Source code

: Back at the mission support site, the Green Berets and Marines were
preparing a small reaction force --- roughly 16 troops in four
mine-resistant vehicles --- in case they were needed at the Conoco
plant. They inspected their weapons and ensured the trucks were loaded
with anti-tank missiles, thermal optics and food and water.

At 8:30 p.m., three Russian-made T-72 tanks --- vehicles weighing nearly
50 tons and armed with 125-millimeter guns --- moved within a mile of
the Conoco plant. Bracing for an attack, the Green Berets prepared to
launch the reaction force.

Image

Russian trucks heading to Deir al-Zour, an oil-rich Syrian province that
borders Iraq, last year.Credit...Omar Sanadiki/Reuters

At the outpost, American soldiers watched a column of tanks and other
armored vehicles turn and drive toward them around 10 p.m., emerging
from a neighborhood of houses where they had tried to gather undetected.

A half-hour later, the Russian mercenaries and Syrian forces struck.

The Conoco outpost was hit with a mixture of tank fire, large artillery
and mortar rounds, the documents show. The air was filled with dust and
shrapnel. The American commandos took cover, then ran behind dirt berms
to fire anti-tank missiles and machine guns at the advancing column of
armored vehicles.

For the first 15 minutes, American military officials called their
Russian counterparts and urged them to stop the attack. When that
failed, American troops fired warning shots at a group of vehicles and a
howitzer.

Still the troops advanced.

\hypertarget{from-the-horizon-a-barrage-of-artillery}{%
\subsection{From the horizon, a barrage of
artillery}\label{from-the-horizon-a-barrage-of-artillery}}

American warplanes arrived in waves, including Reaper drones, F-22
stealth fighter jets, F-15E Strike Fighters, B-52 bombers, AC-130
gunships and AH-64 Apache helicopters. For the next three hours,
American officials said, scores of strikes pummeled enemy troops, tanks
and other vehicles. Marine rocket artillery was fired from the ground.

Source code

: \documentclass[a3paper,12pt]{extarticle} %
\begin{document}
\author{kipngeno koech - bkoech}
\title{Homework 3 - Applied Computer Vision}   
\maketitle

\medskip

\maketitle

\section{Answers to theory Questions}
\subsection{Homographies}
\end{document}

..........

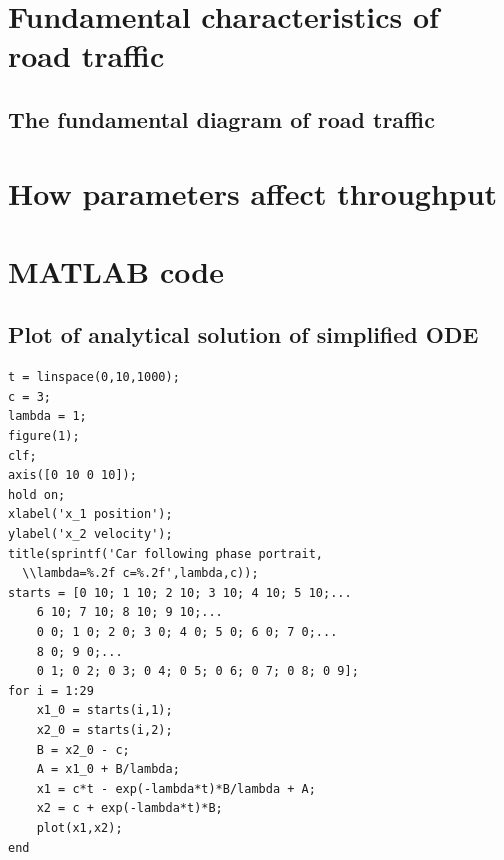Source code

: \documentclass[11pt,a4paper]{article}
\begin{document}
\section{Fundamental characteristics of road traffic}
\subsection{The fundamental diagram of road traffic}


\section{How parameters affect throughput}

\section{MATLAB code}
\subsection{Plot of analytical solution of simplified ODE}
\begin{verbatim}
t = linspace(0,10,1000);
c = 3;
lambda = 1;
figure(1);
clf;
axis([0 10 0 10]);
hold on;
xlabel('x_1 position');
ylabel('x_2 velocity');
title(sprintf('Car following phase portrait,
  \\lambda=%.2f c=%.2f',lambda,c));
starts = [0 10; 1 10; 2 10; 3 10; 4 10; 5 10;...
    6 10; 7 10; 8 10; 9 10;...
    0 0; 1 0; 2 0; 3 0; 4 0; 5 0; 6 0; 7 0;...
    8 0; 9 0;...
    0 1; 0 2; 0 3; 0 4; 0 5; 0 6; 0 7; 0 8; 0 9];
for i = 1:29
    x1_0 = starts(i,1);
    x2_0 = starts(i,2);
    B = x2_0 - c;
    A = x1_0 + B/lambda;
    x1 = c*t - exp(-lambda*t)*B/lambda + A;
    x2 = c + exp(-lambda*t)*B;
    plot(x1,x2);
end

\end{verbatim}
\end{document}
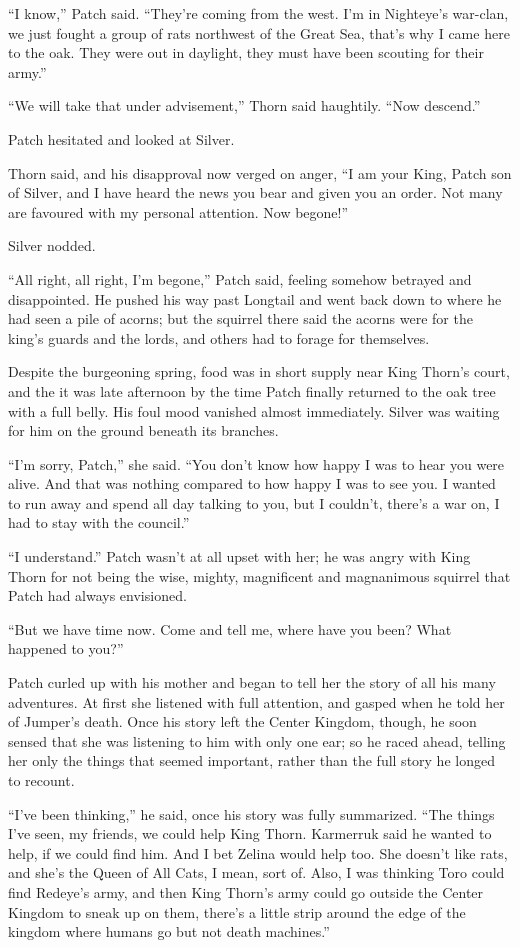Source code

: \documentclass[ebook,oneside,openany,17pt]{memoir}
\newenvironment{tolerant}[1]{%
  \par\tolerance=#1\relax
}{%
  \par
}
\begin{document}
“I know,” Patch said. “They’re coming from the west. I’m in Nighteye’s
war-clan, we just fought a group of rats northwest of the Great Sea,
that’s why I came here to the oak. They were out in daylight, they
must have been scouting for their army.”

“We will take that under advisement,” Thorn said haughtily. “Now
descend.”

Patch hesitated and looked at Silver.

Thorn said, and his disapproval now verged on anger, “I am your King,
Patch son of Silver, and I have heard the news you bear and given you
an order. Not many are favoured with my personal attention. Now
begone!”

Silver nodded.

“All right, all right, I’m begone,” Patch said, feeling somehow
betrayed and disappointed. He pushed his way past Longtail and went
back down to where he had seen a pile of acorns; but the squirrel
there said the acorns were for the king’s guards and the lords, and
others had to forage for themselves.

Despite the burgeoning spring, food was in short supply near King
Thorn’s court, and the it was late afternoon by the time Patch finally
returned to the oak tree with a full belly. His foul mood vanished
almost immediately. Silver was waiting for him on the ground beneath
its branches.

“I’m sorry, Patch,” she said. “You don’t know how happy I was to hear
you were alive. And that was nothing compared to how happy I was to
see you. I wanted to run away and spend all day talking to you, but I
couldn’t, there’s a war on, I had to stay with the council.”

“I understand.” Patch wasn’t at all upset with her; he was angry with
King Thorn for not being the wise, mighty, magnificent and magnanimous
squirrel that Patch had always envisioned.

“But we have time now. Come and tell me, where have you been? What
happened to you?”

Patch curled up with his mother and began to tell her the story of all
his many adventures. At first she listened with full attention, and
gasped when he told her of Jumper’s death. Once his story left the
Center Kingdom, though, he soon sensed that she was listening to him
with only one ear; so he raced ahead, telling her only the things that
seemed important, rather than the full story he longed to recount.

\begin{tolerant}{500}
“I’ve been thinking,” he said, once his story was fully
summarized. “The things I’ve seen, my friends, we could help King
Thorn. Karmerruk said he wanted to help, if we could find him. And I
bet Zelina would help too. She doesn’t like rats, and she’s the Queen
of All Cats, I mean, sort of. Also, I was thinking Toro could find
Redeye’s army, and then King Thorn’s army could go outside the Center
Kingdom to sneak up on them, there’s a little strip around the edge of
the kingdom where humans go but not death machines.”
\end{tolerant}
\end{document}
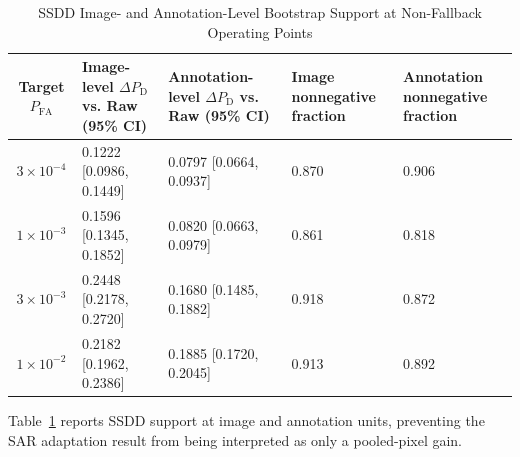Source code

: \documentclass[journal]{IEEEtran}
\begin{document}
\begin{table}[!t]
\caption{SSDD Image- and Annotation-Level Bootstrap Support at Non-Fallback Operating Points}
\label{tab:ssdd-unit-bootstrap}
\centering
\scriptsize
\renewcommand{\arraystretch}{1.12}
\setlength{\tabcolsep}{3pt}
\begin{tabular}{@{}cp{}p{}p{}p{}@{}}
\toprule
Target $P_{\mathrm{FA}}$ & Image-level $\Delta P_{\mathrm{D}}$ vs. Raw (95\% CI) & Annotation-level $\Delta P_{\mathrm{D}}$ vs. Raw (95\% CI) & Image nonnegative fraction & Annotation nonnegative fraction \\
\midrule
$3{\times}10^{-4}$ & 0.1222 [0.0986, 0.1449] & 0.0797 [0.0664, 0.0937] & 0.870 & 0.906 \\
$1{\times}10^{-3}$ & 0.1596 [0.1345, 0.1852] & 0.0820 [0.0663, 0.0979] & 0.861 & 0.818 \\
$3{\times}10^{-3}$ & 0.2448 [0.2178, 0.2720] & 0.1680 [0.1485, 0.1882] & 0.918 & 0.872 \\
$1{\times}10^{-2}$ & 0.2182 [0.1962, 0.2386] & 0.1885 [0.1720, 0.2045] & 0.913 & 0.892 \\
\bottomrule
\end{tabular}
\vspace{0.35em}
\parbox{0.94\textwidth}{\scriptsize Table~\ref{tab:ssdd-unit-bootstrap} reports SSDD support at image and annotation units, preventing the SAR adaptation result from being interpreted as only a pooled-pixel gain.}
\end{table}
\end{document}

..........

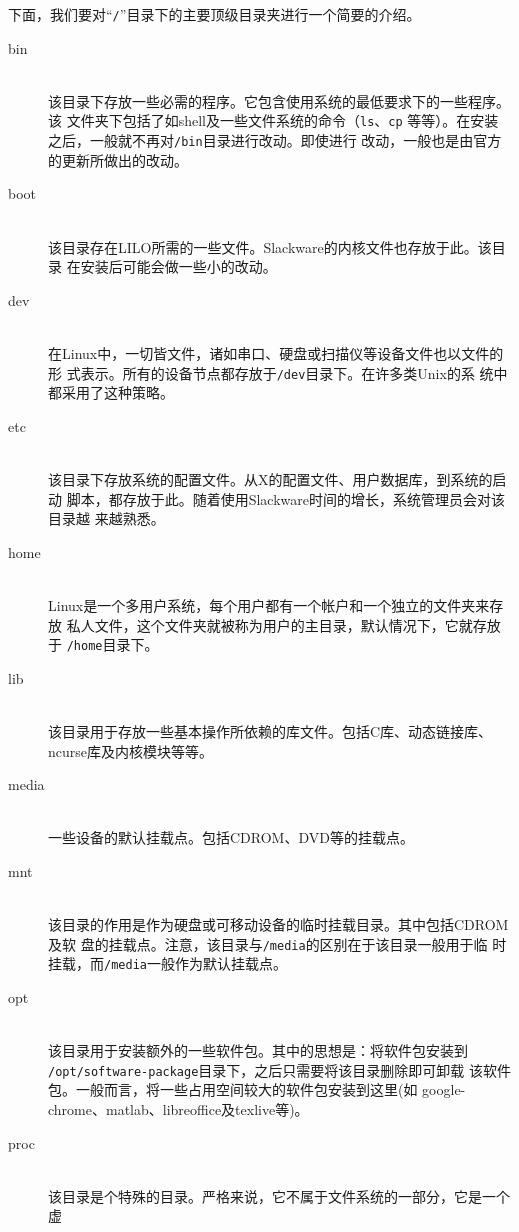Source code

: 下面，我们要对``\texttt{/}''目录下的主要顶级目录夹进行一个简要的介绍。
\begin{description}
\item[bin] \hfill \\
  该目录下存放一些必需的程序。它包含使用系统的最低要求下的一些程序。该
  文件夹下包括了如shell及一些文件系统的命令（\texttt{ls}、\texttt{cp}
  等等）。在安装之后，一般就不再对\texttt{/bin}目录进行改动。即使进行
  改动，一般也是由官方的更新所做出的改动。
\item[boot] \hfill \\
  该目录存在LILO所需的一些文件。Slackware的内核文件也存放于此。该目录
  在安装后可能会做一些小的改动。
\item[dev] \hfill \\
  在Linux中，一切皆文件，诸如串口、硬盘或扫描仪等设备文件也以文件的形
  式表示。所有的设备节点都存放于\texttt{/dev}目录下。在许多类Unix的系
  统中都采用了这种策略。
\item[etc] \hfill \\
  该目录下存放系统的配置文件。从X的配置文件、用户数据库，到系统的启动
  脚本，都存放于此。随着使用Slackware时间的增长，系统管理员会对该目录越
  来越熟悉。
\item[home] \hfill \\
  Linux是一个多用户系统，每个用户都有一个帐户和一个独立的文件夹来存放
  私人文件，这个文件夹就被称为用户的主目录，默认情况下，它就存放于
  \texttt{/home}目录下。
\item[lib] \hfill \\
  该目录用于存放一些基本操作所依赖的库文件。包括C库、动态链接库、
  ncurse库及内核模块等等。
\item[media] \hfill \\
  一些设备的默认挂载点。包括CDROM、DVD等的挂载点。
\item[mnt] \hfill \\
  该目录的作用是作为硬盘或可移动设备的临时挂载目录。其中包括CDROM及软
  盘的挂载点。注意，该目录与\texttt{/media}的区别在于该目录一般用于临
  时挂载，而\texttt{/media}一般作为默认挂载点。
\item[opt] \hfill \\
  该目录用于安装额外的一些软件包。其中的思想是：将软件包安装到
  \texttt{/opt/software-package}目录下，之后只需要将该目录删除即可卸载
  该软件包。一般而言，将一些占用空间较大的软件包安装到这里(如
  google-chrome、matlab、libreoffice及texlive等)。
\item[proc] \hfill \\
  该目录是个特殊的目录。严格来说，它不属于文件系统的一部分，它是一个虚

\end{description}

..........

**Work order:** Scan the entries above for the word "know". Report the lines that hold it.

**Completed task:**
“I know,” Patch said. “They’re coming from the west. I’m in Nighteye’s
“I’m sorry, Patch,” she said. “You don’t know how happy I was to hear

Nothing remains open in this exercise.